Thomas, who helped organize Stephen Kasamba's ministry trip from Uganda last fall, says numerous American churches were blessed as a result. "It was an incredible success because our people are so very thirsty and hungry to see people who are unashamedly, unabashedly speaking out for Jesus," she says. "We in America need the fire and the passion for the gospel that some of our brothers and sisters in the Third World have."

According to many analysts, such shifting paradigms will force Western agencies to examine their roles in missions and evangelism. "We need to realize that the great actors of mission in the past were people sent from nations in Europe and North America," says Samuel Escobar, professor of missions at Eastern Baptist Theological Seminary in Philadelphia, "but in the next century, the great actors of missions will not be them. They will be the partners of them."

Escobar and others say new global partnerships need to go beyond the old models. "We have to ask the question 'In what way can Western Christians add value to a world where most of the evangelicals are living in former mission fields?' " says MARC's Myers. He believes God expects Christians to share resources.

Possible resources the West may have to offer include technological expertise, information and research about various unevangelized people groups, and material resources. Stuart McAllister, director of the European Evangelical Alliance, says Western churches can also contribute "the experience [of] mistakes and lessons learned from two millennia of church and mission."

The greatest financial resources are still concentrated in the West, although many Third World churches are increasingly financing their own mission efforts. Even where Western money still plays a role, Escobar cautions that finances can no longer be allowed to drive missions. "Traditionally, we've thought that those who pay the player call the tune," he says, adding that the great challenge for Western churches will be learning how to enter creatively into truly equal partnerships with the Third World.
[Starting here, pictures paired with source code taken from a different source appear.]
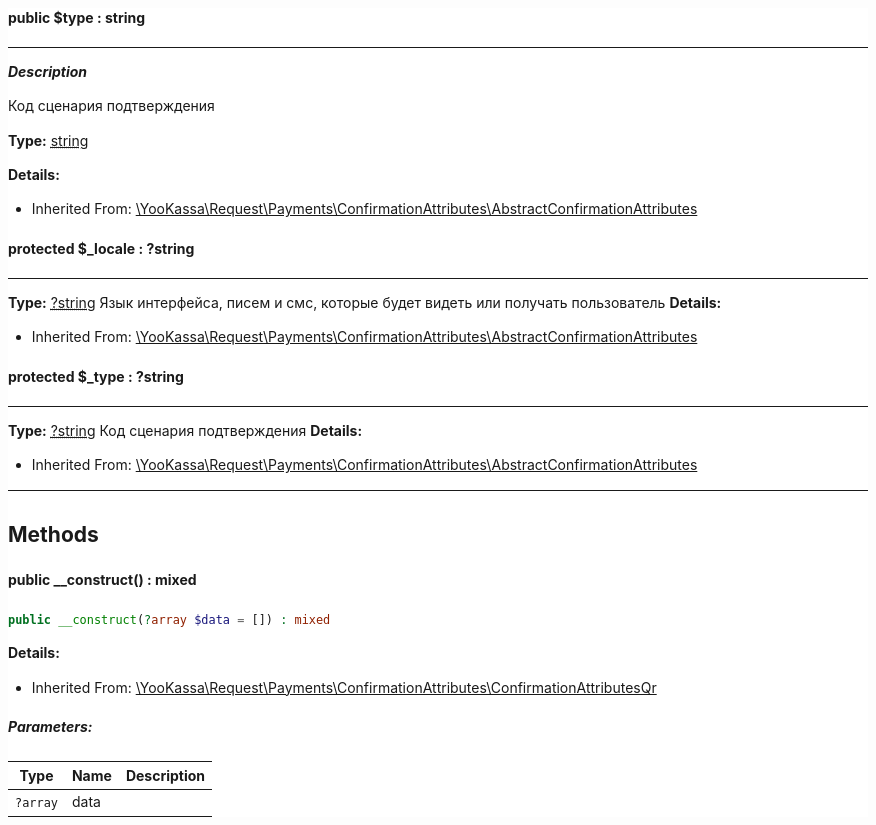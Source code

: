 <a name="property_type"></a>
#### public $type : string
---
***Description***

Код сценария подтверждения

**Type:** <a href="../string"><abbr title="string">string</abbr></a>

**Details:**
* Inherited From: [\YooKassa\Request\Payments\ConfirmationAttributes\AbstractConfirmationAttributes](../classes/YooKassa-Request-Payments-ConfirmationAttributes-AbstractConfirmationAttributes.md)


<a name="property__locale"></a>
#### protected $_locale : ?string
---
**Type:** <a href="../?string"><abbr title="?string">?string</abbr></a>
Язык интерфейса, писем и смс, которые будет видеть или получать пользователь
**Details:**
* Inherited From: [\YooKassa\Request\Payments\ConfirmationAttributes\AbstractConfirmationAttributes](../classes/YooKassa-Request-Payments-ConfirmationAttributes-AbstractConfirmationAttributes.md)


<a name="property__type"></a>
#### protected $_type : ?string
---
**Type:** <a href="../?string"><abbr title="?string">?string</abbr></a>
Код сценария подтверждения
**Details:**
* Inherited From: [\YooKassa\Request\Payments\ConfirmationAttributes\AbstractConfirmationAttributes](../classes/YooKassa-Request-Payments-ConfirmationAttributes-AbstractConfirmationAttributes.md)



---
## Methods
<a name="method___construct" class="anchor"></a>
#### public __construct() : mixed

```php
public __construct(?array $data = []) : mixed
```

**Details:**
* Inherited From: [\YooKassa\Request\Payments\ConfirmationAttributes\ConfirmationAttributesQr](../classes/YooKassa-Request-Payments-ConfirmationAttributes-ConfirmationAttributesQr.md)

##### Parameters:
| Type | Name | Description |
| ---- | ---- | ----------- |
| <code lang="php">?array</code> | data  |  |
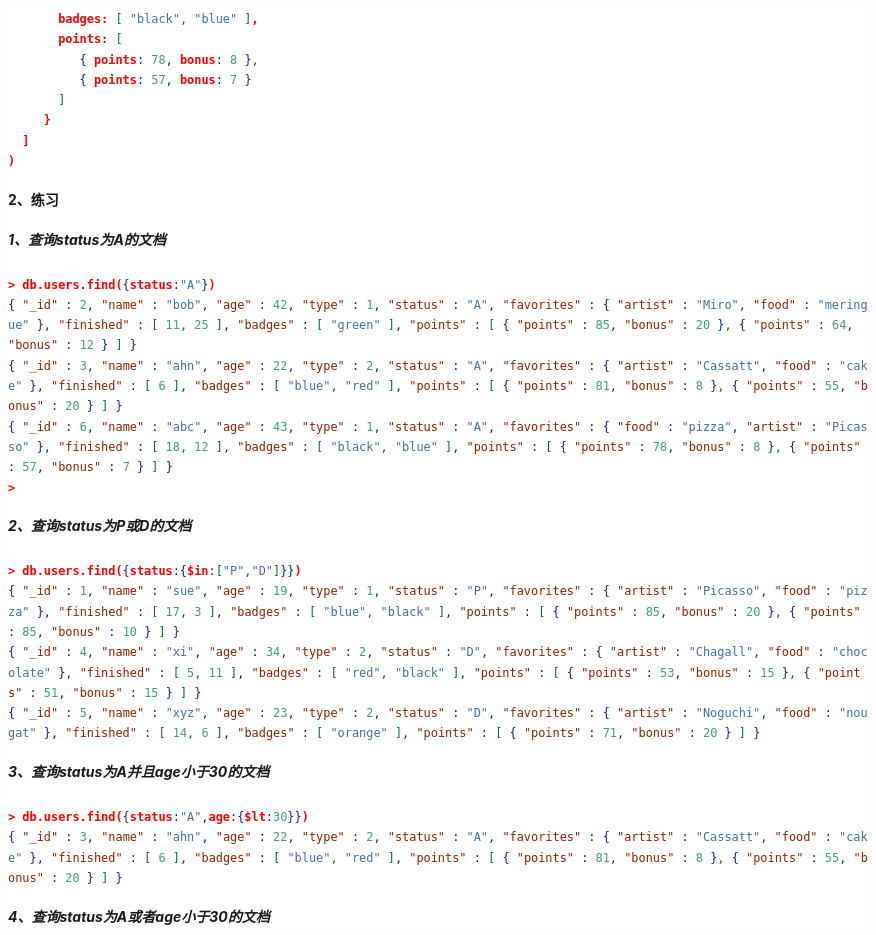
 ```json
       badges: [ "black", "blue" ],
       points: [
          { points: 78, bonus: 8 },
          { points: 57, bonus: 7 }
       ]
     }
  ]
)
```

#### 2、练习

##### 1、查询status为A的文档

```json
> db.users.find({status:"A"})
{ "_id" : 2, "name" : "bob", "age" : 42, "type" : 1, "status" : "A", "favorites" : { "artist" : "Miro", "food" : "meringue" }, "finished" : [ 11, 25 ], "badges" : [ "green" ], "points" : [ { "points" : 85, "bonus" : 20 }, { "points" : 64, "bonus" : 12 } ] }
{ "_id" : 3, "name" : "ahn", "age" : 22, "type" : 2, "status" : "A", "favorites" : { "artist" : "Cassatt", "food" : "cake" }, "finished" : [ 6 ], "badges" : [ "blue", "red" ], "points" : [ { "points" : 81, "bonus" : 8 }, { "points" : 55, "bonus" : 20 } ] }
{ "_id" : 6, "name" : "abc", "age" : 43, "type" : 1, "status" : "A", "favorites" : { "food" : "pizza", "artist" : "Picasso" }, "finished" : [ 18, 12 ], "badges" : [ "black", "blue" ], "points" : [ { "points" : 78, "bonus" : 8 }, { "points" : 57, "bonus" : 7 } ] }
>
```

##### 2、查询status为P或D的文档

```json
> db.users.find({status:{$in:["P","D"]}})
{ "_id" : 1, "name" : "sue", "age" : 19, "type" : 1, "status" : "P", "favorites" : { "artist" : "Picasso", "food" : "pizza" }, "finished" : [ 17, 3 ], "badges" : [ "blue", "black" ], "points" : [ { "points" : 85, "bonus" : 20 }, { "points" : 85, "bonus" : 10 } ] }
{ "_id" : 4, "name" : "xi", "age" : 34, "type" : 2, "status" : "D", "favorites" : { "artist" : "Chagall", "food" : "chocolate" }, "finished" : [ 5, 11 ], "badges" : [ "red", "black" ], "points" : [ { "points" : 53, "bonus" : 15 }, { "points" : 51, "bonus" : 15 } ] }
{ "_id" : 5, "name" : "xyz", "age" : 23, "type" : 2, "status" : "D", "favorites" : { "artist" : "Noguchi", "food" : "nougat" }, "finished" : [ 14, 6 ], "badges" : [ "orange" ], "points" : [ { "points" : 71, "bonus" : 20 } ] }
```

##### 3、查询status为A并且age小于30的文档

```json
> db.users.find({status:"A",age:{$lt:30}})
{ "_id" : 3, "name" : "ahn", "age" : 22, "type" : 2, "status" : "A", "favorites" : { "artist" : "Cassatt", "food" : "cake" }, "finished" : [ 6 ], "badges" : [ "blue", "red" ], "points" : [ { "points" : 81, "bonus" : 8 }, { "points" : 55, "bonus" : 20 } ] }
```

##### 4、查询status为A或者age小于30的文档

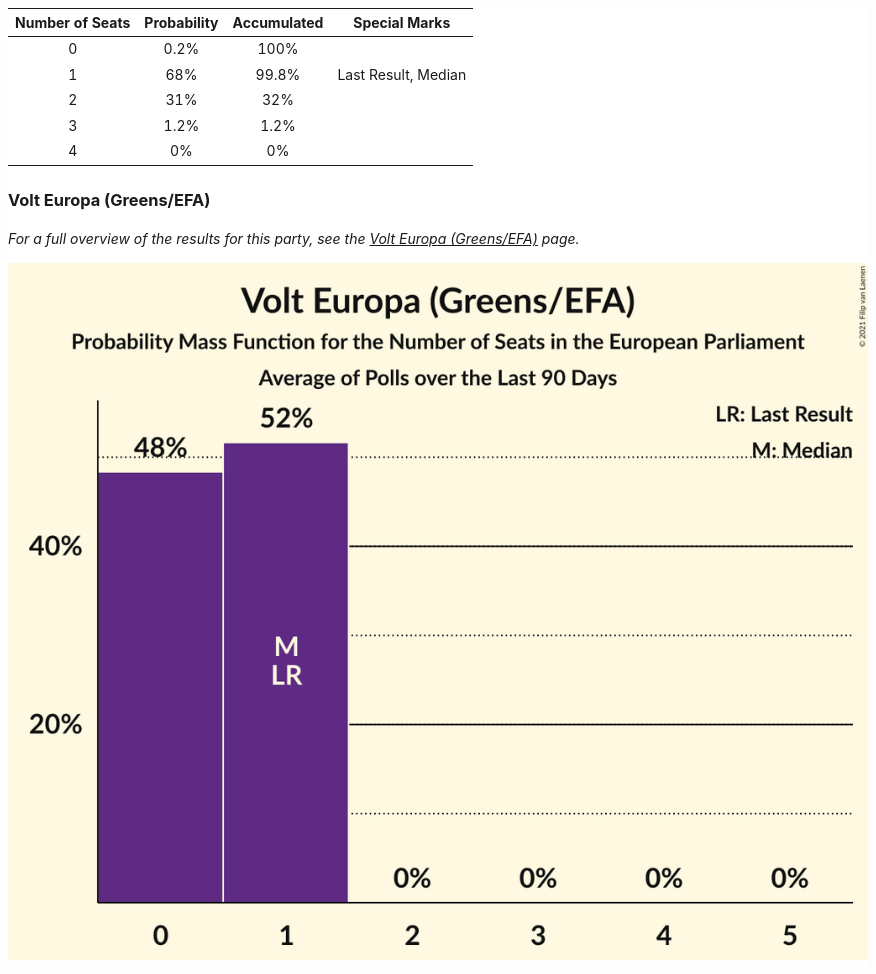 | Number of Seats | Probability | Accumulated | Special Marks |
|:---------------:|:-----------:|:-----------:|:-------------:|
| 0 | 0.2% | 100% |  |
| 1 | 68% | 99.8% | Last Result, Median |
| 2 | 31% | 32% |  |
| 3 | 1.2% | 1.2% |  |
| 4 | 0% | 0% |  |

### Volt Europa (Greens/EFA)

*For a full overview of the results for this party, see the [Volt Europa (Greens/EFA)](party-volteuropagreensefa.html) page.*

![Graph with seats probability mass function not yet produced](average-2021-09-30-seats-pmf-volteuropagreensefa.png "Seats Probability Mass Function")
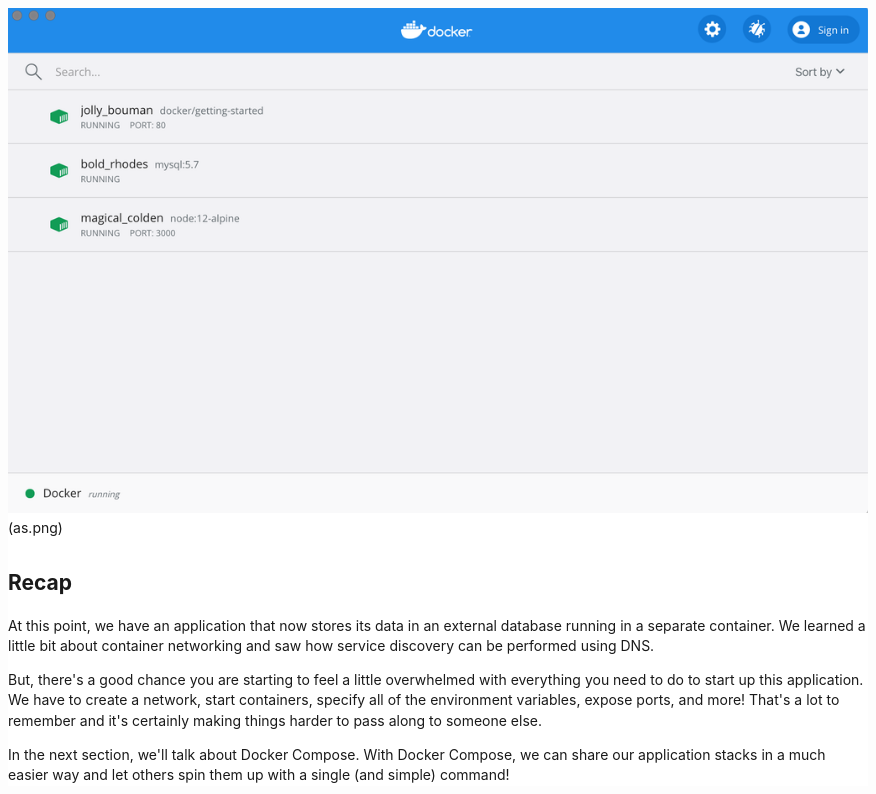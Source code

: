 ![Docker Dashboard showing two ungrouped app containers](dashboard-multi-container-app.png) (as.png)

## Recap

At this point, we have an application that now stores its data in an external database running in a separate
container. We learned a little bit about container networking and saw how service discovery can be performed
using DNS.

But, there's a good chance you are starting to feel a little overwhelmed with everything you need to do to start up
this application. We have to create a network, start containers, specify all of the environment variables, expose
ports, and more! That's a lot to remember and it's certainly making things harder to pass along to someone else.

In the next section, we'll talk about Docker Compose. With Docker Compose, we can share our application stacks in a
much easier way and let others spin them up with a single (and simple) command!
NEW ACCOMMODATIONS: Some organizations have been making changes to accommodate the new demographic realities. In 1986, WEF moved its international headquarters to Singapore "to provide the image that WEF in reality is a global movement," according to Vencer.

But for some Western Christians, the changing trends have led to an identity crisis. "When you've seen yourself as the locus of mission, the energy of mission, the leader … it's very hard to say, 'Well, now somebody else is sharing this with us, and we need to find a supporting role,' " Myers says. "We are really afraid of letting go of that sense that we are at the center."

Many international church leaders believe the global evangelical movement will be enriched for recognizing the gifts that non-Westerners bring.

"With the emergence of the Third World, the pool of leadership to run Christian organizations around the world has expanded," Vencer says.